These contracts are risk-managed using a variety of derivative
instruments that are fair valued under IFRS. This results in measurement
differences in relation to recognition of gains and losses.
The way BP manages the economic exposures described above, and
measures performance internally, differs from the way these activities
are measured under IFRS. BP calculates this difference for consolidated
entities by comparing the IFRS result with management’s internal
measure of performance. Under management’s internal measure of
performance the inventory and capacity contracts in question are valued
based on fair value using relevant forward prices prevailing at the end of
the period. The fair values of certain derivative instruments used to risk
manage LNG and oil and gas processing contracts are deferred to match
with the underlying exposure and the commodity contracts for business
requirements are accounted for on an accruals basis. We believe that
disclosing management’s estimate of this difference provides useful
information for investors because it enables investors to see the
economic effect of these activities as a whole.
Free cash flow
Operating cash flow less net cash used in investing activities, as
presented in the group cash flow statement.
Gearing
See Net debt and net debt ratio definition.
Henry Hub
A distribution hub on the natural gas pipeline system in Erath, Louisiana,
that lends its name to the pricing point for natural gas futures contracts
traded on the New York Mercantile Exchange and the over the counter
swaps traded on Intercontinental Exchange.
Hydrocarbons
Liquids and natural gas. Natural gas is converted to oil equivalent at
5.8 billion cubic feet = 1 million barrels.

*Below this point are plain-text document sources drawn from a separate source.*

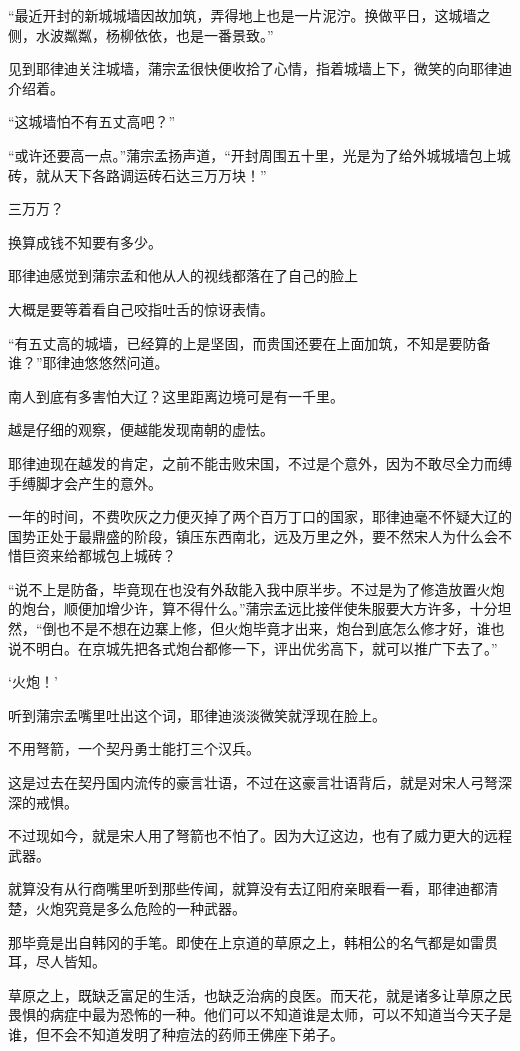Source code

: “最近开封的新城城墙因故加筑，弄得地上也是一片泥泞。换做平日，这城墙之侧，水波粼粼，杨柳依依，也是一番景致。”

见到耶律迪关注城墙，蒲宗孟很快便收拾了心情，指着城墙上下，微笑的向耶律迪介绍着。

“这城墙怕不有五丈高吧？”

“或许还要高一点。”蒲宗孟扬声道，“开封周围五十里，光是为了给外城城墙包上城砖，就从天下各路调运砖石达三万万块！”

三万万？

换算成钱不知要有多少。

耶律迪感觉到蒲宗孟和他从人的视线都落在了自己的脸上

大概是要等着看自己咬指吐舌的惊讶表情。

“有五丈高的城墙，已经算的上是坚固，而贵国还要在上面加筑，不知是要防备谁？”耶律迪悠悠然问道。

南人到底有多害怕大辽？这里距离边境可是有一千里。

越是仔细的观察，便越能发现南朝的虚怯。

耶律迪现在越发的肯定，之前不能击败宋国，不过是个意外，因为不敢尽全力而缚手缚脚才会产生的意外。

一年的时间，不费吹灰之力便灭掉了两个百万丁口的国家，耶律迪毫不怀疑大辽的国势正处于最鼎盛的阶段，镇压东西南北，远及万里之外，要不然宋人为什么会不惜巨资来给都城包上城砖？

“说不上是防备，毕竟现在也没有外敌能入我中原半步。不过是为了修造放置火炮的炮台，顺便加增少许，算不得什么。”蒲宗孟远比接伴使朱服要大方许多，十分坦然，“倒也不是不想在边寨上修，但火炮毕竟才出来，炮台到底怎么修才好，谁也说不明白。在京城先把各式炮台都修一下，评出优劣高下，就可以推广下去了。”

‘火炮！’

听到蒲宗孟嘴里吐出这个词，耶律迪淡淡微笑就浮现在脸上。

不用弩箭，一个契丹勇士能打三个汉兵。

这是过去在契丹国内流传的豪言壮语，不过在这豪言壮语背后，就是对宋人弓弩深深的戒惧。

不过现如今，就是宋人用了弩箭也不怕了。因为大辽这边，也有了威力更大的远程武器。

就算没有从行商嘴里听到那些传闻，就算没有去辽阳府亲眼看一看，耶律迪都清楚，火炮究竟是多么危险的一种武器。

那毕竟是出自韩冈的手笔。即使在上京道的草原之上，韩相公的名气都是如雷贯耳，尽人皆知。

草原之上，既缺乏富足的生活，也缺乏治病的良医。而天花，就是诸多让草原之民畏惧的病症中最为恐怖的一种。他们可以不知道谁是太师，可以不知道当今天子是谁，但不会不知道发明了种痘法的药师王佛座下弟子。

Inventory holding gains and losses
The difference between the cost of sales calculated using the
replacement cost of inventory and the cost of sales calculated on the
first-in first-out (FIFO) method after adjusting for any changes in
provisions where the net realizable value of the inventory is lower than its
cost. Under the FIFO method, which we use for IFRS reporting, the cost
of inventory charged to the income statement is based on its historical
cost of purchase or manufacture, rather than its replacement cost. In
volatile energy markets, this can have a significant distorting effect on
reported income. The amounts disclosed represent the difference
between the charge to the income statement for inventory on a FIFO
basis (after adjusting for any related movements in net realizable value
provisions) and the charge that would have arisen based on the
replacement cost of inventory. For this purpose, the replacement cost of
inventory is calculated using data from each operation’s production and
manufacturing system, either on a monthly basis, or separately for each
transaction where the system allows this approach. The amounts
disclosed are not separately reflected in the financial statements as a
gain or loss. No adjustment is made in respect of the cost of inventories
held as part of a trading position and certain other temporary inventory
positions. See Replacement cost (RC) profit or loss definition below.
Joint arrangement
An arrangement in which two or more parties have joint control.
Joint control
Contractually agreed sharing of control over an arrangement, which exists
only when decisions about the relevant activities require the unanimous
consent of the parties sharing control.
Joint operation
A joint arrangement whereby the parties that have joint control of the
arrangement have rights to the assets, and obligations for the liabilities,
relating to the arrangement.
Joint venture
A joint arrangement whereby the parties that have joint control of the
arrangement have rights to the net assets of the arrangement.
Liquids
Comprises crude oil, condensate and natural gas liquids. For the
Upstream segment, it also includes bitumen.

LNG train
An LNG train is a processing facility used to liquefy and purify natural gas
in the formation of LNG.
Major projects
Have a BP net investment of at least $250 million, or are considered to
be of strategic importance to BP or of a high degree of complexity.
Net cash margin
Net cash margin is defined by Solomon Associates as the net margin
achieved after subtracting cash operating expenses and adding any
refinery revenue from other sources. Net cash margin is expressed in US
dollars per barrel of net refinery input.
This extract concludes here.